In [8]:
from pyspark.sql import SparkSession
import os

# Definimos los paquetes necesarios:
# 1. Iceberg Runtime para Spark 3.5
# 2. AWS Java SDK bundle (para conectar con S3/MinIO)
# 3. Hadoop AWS (puente entre Hadoop FS y AWS SDK)
DEPENDENCIES = "org.apache.iceberg:iceberg-spark-runtime-3.5_2.12:1.4.2," \
               "org.apache.hadoop:hadoop-aws:3.3.4"

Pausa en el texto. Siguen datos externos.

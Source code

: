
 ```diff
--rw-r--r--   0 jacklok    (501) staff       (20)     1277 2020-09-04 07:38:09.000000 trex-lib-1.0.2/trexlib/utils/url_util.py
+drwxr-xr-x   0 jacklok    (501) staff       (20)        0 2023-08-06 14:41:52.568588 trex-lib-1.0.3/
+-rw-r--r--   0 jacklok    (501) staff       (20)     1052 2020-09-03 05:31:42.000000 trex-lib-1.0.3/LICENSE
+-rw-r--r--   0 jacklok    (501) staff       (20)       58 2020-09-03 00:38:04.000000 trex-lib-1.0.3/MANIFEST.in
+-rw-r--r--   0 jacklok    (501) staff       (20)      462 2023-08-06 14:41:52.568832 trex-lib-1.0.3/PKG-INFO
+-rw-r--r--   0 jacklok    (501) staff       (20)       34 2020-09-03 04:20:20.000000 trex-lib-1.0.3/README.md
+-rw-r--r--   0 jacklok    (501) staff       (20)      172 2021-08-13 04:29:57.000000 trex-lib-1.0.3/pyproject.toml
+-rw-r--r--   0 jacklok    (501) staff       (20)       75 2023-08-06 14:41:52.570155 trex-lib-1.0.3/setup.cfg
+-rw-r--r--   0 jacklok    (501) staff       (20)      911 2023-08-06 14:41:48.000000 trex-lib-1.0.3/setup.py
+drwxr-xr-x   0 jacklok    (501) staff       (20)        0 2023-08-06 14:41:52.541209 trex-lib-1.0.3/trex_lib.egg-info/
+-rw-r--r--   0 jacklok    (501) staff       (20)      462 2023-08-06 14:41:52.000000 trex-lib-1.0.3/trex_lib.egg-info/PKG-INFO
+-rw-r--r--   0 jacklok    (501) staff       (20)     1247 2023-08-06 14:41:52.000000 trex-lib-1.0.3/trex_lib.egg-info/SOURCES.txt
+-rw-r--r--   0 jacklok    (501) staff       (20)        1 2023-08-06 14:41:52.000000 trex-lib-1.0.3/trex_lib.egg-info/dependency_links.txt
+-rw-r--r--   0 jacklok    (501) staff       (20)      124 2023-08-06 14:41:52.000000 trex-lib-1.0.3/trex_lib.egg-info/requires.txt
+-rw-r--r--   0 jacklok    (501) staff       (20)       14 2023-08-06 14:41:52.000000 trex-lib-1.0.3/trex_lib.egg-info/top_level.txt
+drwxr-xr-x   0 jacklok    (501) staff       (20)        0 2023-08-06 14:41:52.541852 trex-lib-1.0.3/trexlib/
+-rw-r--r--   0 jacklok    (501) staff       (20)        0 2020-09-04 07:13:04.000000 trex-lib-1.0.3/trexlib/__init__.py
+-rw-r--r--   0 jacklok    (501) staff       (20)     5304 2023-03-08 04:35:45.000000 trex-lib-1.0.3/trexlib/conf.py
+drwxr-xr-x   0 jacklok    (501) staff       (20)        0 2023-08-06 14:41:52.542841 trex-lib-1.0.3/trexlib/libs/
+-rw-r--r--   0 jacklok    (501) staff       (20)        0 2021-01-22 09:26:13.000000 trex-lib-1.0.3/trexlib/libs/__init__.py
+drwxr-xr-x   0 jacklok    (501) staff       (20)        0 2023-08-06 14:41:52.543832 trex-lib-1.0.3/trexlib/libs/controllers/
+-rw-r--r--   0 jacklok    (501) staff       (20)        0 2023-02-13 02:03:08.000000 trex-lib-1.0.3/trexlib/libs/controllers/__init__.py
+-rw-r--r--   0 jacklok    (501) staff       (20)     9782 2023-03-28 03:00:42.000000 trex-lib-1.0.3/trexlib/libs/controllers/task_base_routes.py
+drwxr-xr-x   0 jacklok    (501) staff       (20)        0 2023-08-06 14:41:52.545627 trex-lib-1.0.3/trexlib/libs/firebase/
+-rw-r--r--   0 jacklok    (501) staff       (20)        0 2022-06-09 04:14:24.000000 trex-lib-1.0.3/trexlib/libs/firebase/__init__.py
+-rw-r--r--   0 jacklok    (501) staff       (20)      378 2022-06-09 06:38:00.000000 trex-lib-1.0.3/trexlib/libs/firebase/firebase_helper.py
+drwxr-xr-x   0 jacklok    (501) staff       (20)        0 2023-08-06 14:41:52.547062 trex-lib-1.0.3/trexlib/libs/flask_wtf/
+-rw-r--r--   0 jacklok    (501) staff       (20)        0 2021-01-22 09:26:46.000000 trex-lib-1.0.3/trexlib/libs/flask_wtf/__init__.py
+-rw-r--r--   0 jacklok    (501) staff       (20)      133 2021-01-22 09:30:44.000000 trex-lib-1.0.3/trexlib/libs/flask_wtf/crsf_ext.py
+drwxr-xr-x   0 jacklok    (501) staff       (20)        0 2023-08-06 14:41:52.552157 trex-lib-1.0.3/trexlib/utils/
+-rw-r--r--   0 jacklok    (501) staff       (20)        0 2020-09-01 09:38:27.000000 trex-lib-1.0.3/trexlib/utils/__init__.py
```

spark = SparkSession.builder \
    .appName("Iceberg Lab") \
    .config("spark.jars.packages", DEPENDENCIES) \
    .config("spark.sql.extensions", "org.apache.iceberg.spark.extensions.IcebergSparkSessionExtensions") \
    .config("spark.sql.catalog.my_catalog", "org.apache.iceberg.spark.SparkCatalog") \
    .config("spark.sql.catalog.my_catalog.type", "hadoop") \
    .config("spark.sql.catalog.my_catalog.warehouse", "s3://warehouse/") \
    .config("spark.hadoop.fs.s3a.endpoint", "http://minio:9000") \
    .config("spark.hadoop.fs.s3a.access.key", "admin") \
    .config("spark.hadoop.fs.s3a.secret.key", "password") \
    .config("spark.hadoop.fs.s3a.path.style.access", "true") \
    .config("spark.hadoop.fs.s3a.impl", "org.apache.hadoop.fs.s3a.S3AFileSystem") \
    .getOrCreate()

print("Spark Session creada con soporte Iceberg y MinIO")

Spark Session creada con soporte Iceberg y MinIO


In [9]:
# Crear base de datos y tabla usando el catálogo 'my_catalog' definido arriba
spark.sql("CREATE NAMESPACE IF NOT EXISTS my_catalog.iot")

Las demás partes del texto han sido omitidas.